La façon dont ont éclaté les scandales respectifs a sans doute aussi eu un impact sur la réponse de la ligue. En avril 2014, alors que les playoffs venaient de démarrer, TMZ s’était procuré un enregistrement audio édifiant dans lequel le propriétaire des Clippers à l’époque réprimandait sa compagne d’avoir posé avec Magic Johnson : « Tu n’as pas à t’afficher sur Instagram avec des noirs, donc ne met pas de photos avec Magic. Et ne l’amène pas aux matches non plus.

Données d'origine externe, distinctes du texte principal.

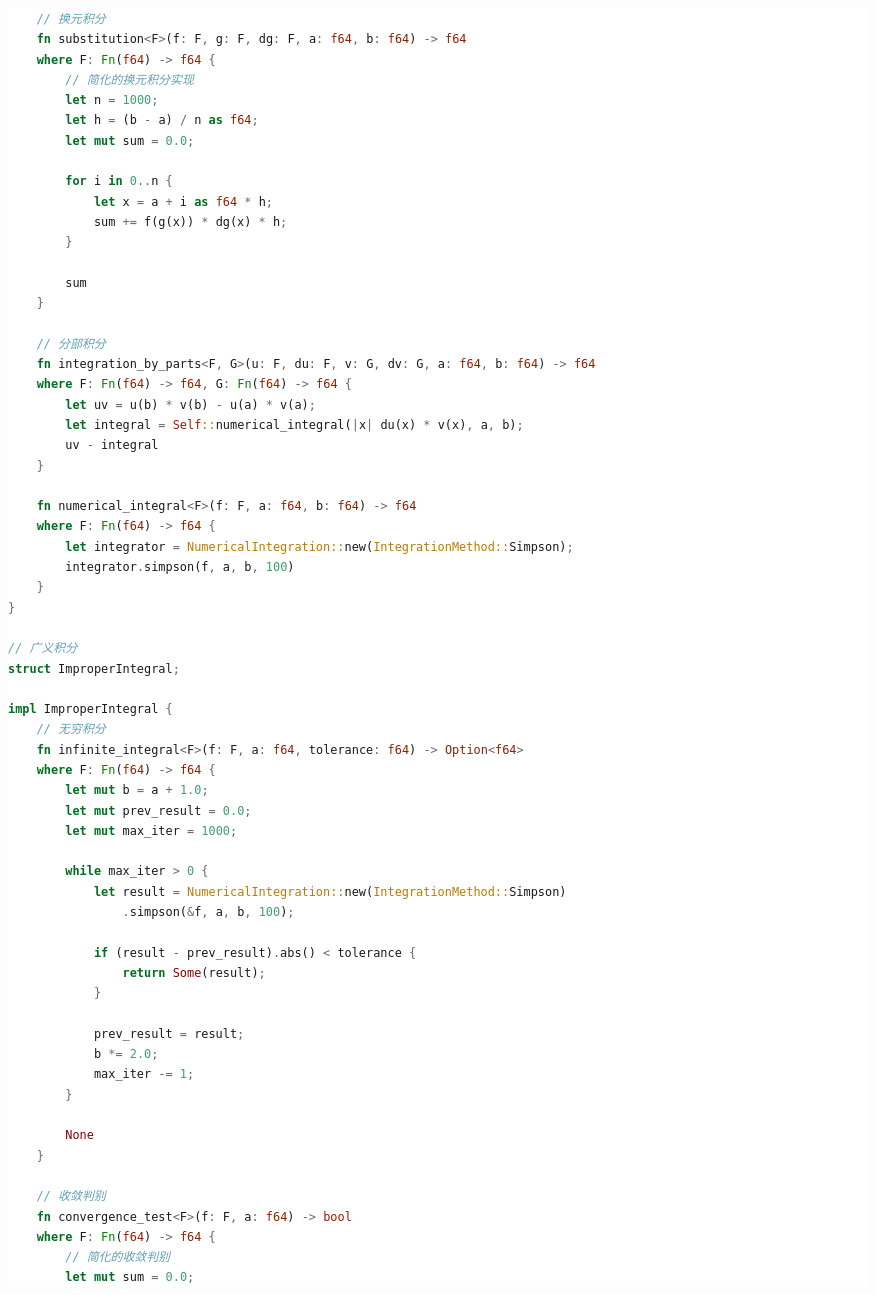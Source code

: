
 ```rust
    // 换元积分
    fn substitution<F>(f: F, g: F, dg: F, a: f64, b: f64) -> f64 
    where F: Fn(f64) -> f64 {
        // 简化的换元积分实现
        let n = 1000;
        let h = (b - a) / n as f64;
        let mut sum = 0.0;
        
        for i in 0..n {
            let x = a + i as f64 * h;
            sum += f(g(x)) * dg(x) * h;
        }
        
        sum
    }
    
    // 分部积分
    fn integration_by_parts<F, G>(u: F, du: F, v: G, dv: G, a: f64, b: f64) -> f64 
    where F: Fn(f64) -> f64, G: Fn(f64) -> f64 {
        let uv = u(b) * v(b) - u(a) * v(a);
        let integral = Self::numerical_integral(|x| du(x) * v(x), a, b);
        uv - integral
    }
    
    fn numerical_integral<F>(f: F, a: f64, b: f64) -> f64 
    where F: Fn(f64) -> f64 {
        let integrator = NumericalIntegration::new(IntegrationMethod::Simpson);
        integrator.simpson(f, a, b, 100)
    }
}

// 广义积分
struct ImproperIntegral;

impl ImproperIntegral {
    // 无穷积分
    fn infinite_integral<F>(f: F, a: f64, tolerance: f64) -> Option<f64> 
    where F: Fn(f64) -> f64 {
        let mut b = a + 1.0;
        let mut prev_result = 0.0;
        let mut max_iter = 1000;
        
        while max_iter > 0 {
            let result = NumericalIntegration::new(IntegrationMethod::Simpson)
                .simpson(&f, a, b, 100);
            
            if (result - prev_result).abs() < tolerance {
                return Some(result);
            }
            
            prev_result = result;
            b *= 2.0;
            max_iter -= 1;
        }
        
        None
    }
    
    // 收敛判别
    fn convergence_test<F>(f: F, a: f64) -> bool 
    where F: Fn(f64) -> f64 {
        // 简化的收敛判别
        let mut sum = 0.0;
```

Tu peux coucher avec des noirs, faire ce que tu veux, mais ne le montre pas. Et ne les amène pas à nos matches. Ce sont des ennemis et ça ne te rapporte rien de faire tout ça. »
Pas le même contexte
Le grand patron de la ligue, qui avait remplacé David Stern quelques semaines plus tôt seulement, y voit aujourd’hui « un réalisme qui existe lorsque vous avez un enregistrement audio de quelque chose qui mettait tout le monde dans la même position que moi. Nous avions tous le même enregistrement. » Là où l’affaire Robert Sarver se base sur des témoignages, forcément moins puissants auprès de l’opinion publique.
En 2014, quelques semaines après l’annonce du bannissement à vie du dirigeant, Adam Silver avait estimé qu’il était « temps pour Donald Sterling de passer à autre chose », poussant ainsi à la revente de la franchise californienne. Une revente, à Steve Ballmer, officialisée quelques semaines plus tard à l’issue d’un intense contentieux juridique.

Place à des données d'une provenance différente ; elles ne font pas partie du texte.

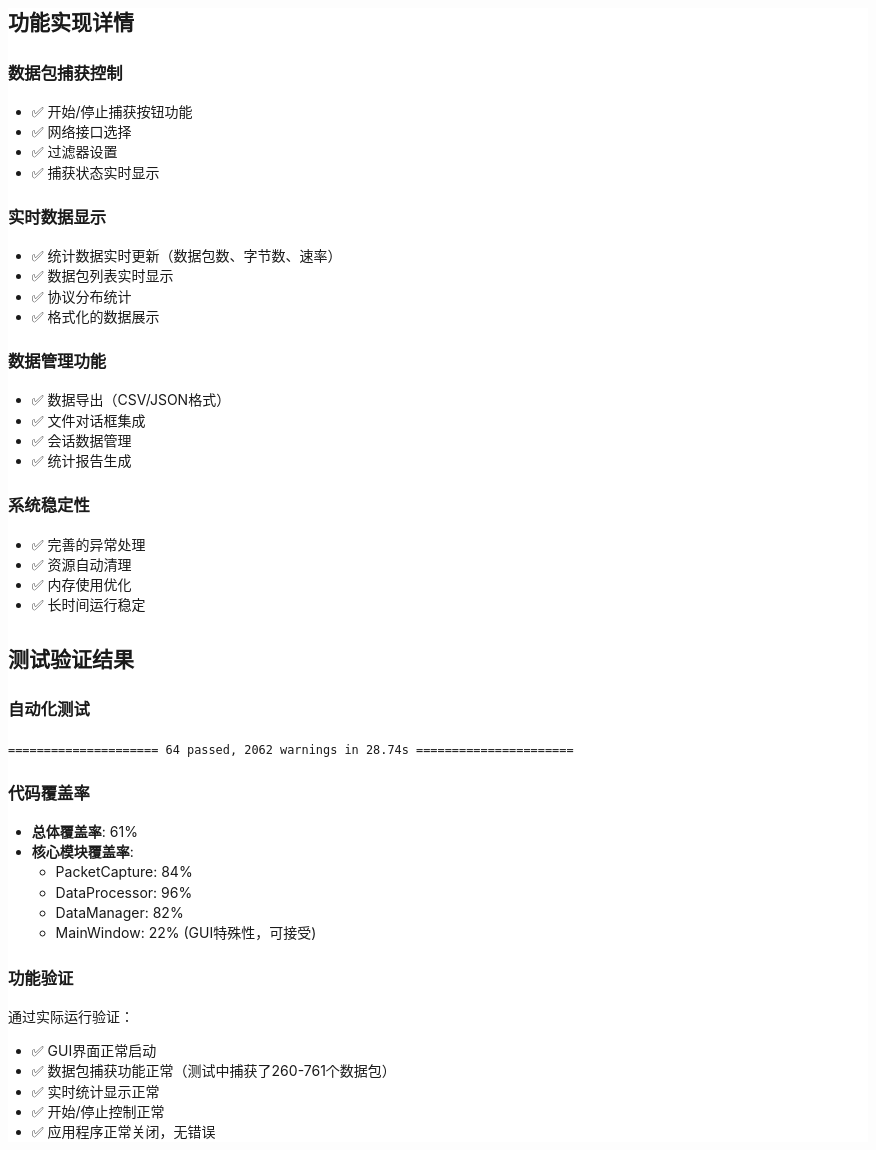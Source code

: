 ## 功能实现详情

### 数据包捕获控制
- ✅ 开始/停止捕获按钮功能
- ✅ 网络接口选择
- ✅ 过滤器设置
- ✅ 捕获状态实时显示

### 实时数据显示
- ✅ 统计数据实时更新（数据包数、字节数、速率）
- ✅ 数据包列表实时显示
- ✅ 协议分布统计
- ✅ 格式化的数据展示

### 数据管理功能
- ✅ 数据导出（CSV/JSON格式）
- ✅ 文件对话框集成
- ✅ 会话数据管理
- ✅ 统计报告生成

### 系统稳定性
- ✅ 完善的异常处理
- ✅ 资源自动清理
- ✅ 内存使用优化
- ✅ 长时间运行稳定

## 测试验证结果

### 自动化测试
```
===================== 64 passed, 2062 warnings in 28.74s ======================
```

### 代码覆盖率
- **总体覆盖率**: 61%
- **核心模块覆盖率**: 
  - PacketCapture: 84%
  - DataProcessor: 96%
  - DataManager: 82%
  - MainWindow: 22% (GUI特殊性，可接受)

### 功能验证
通过实际运行验证：
- ✅ GUI界面正常启动
- ✅ 数据包捕获功能正常（测试中捕获了260-761个数据包）
- ✅ 实时统计显示正常
- ✅ 开始/停止控制正常
- ✅ 应用程序正常关闭，无错误
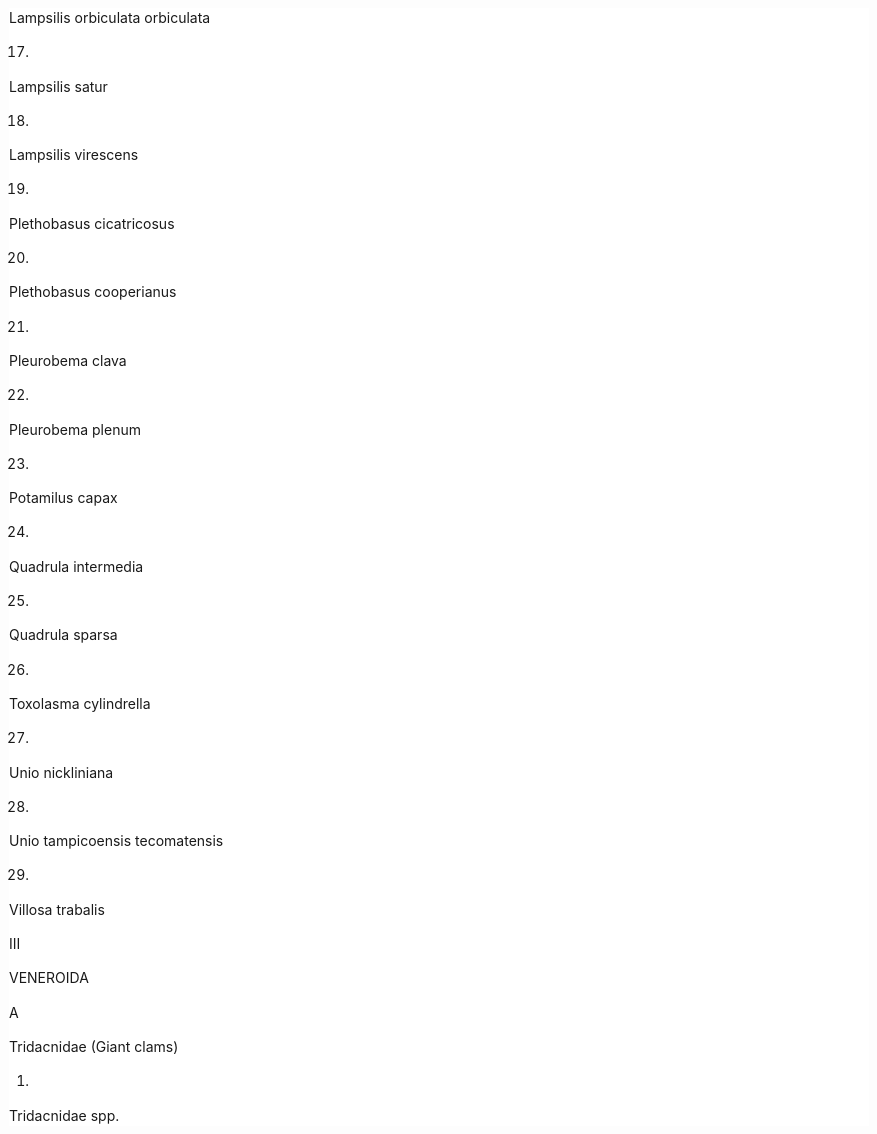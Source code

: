 Lampsilis orbiculata orbiculata

17.

Lampsilis satur

18.

Lampsilis virescens

19.

Plethobasus cicatricosus

20.

Plethobasus cooperianus

21.

Pleurobema clava

22.

Pleurobema plenum

23.

Potamilus capax

24.

Quadrula intermedia

25.

Quadrula sparsa

26.

Toxolasma cylindrella

27.

Unio nickliniana

28.

Unio tampicoensis tecomatensis

29.

Villosa trabalis

III 

VENEROIDA

A

Tridacnidae (Giant clams)

1.

Tridacnidae spp\.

Aujourd’hui face à cette nouvelle crise, son discours est autre : « Je n’ai pas le droit de lui retirer son équipe. Je ne veux pas me reposer sur ce point juridique parce que, bien sûr, il est possible de retirer l’équipe à quelqu’un (ndlr : avec l’accord de 22 des 29 autres propriétaires). Mais c’est très compliqué, et j’ai finalement décidé que cela n’atteignait pas ce niveau de sanction. Mais, pour moi, les conséquences sont graves pour M. Sarver. »
Mais pas assez aux yeux de certains qui espéraient sans doute que le cas Donald Sterling fasse jurisprudence…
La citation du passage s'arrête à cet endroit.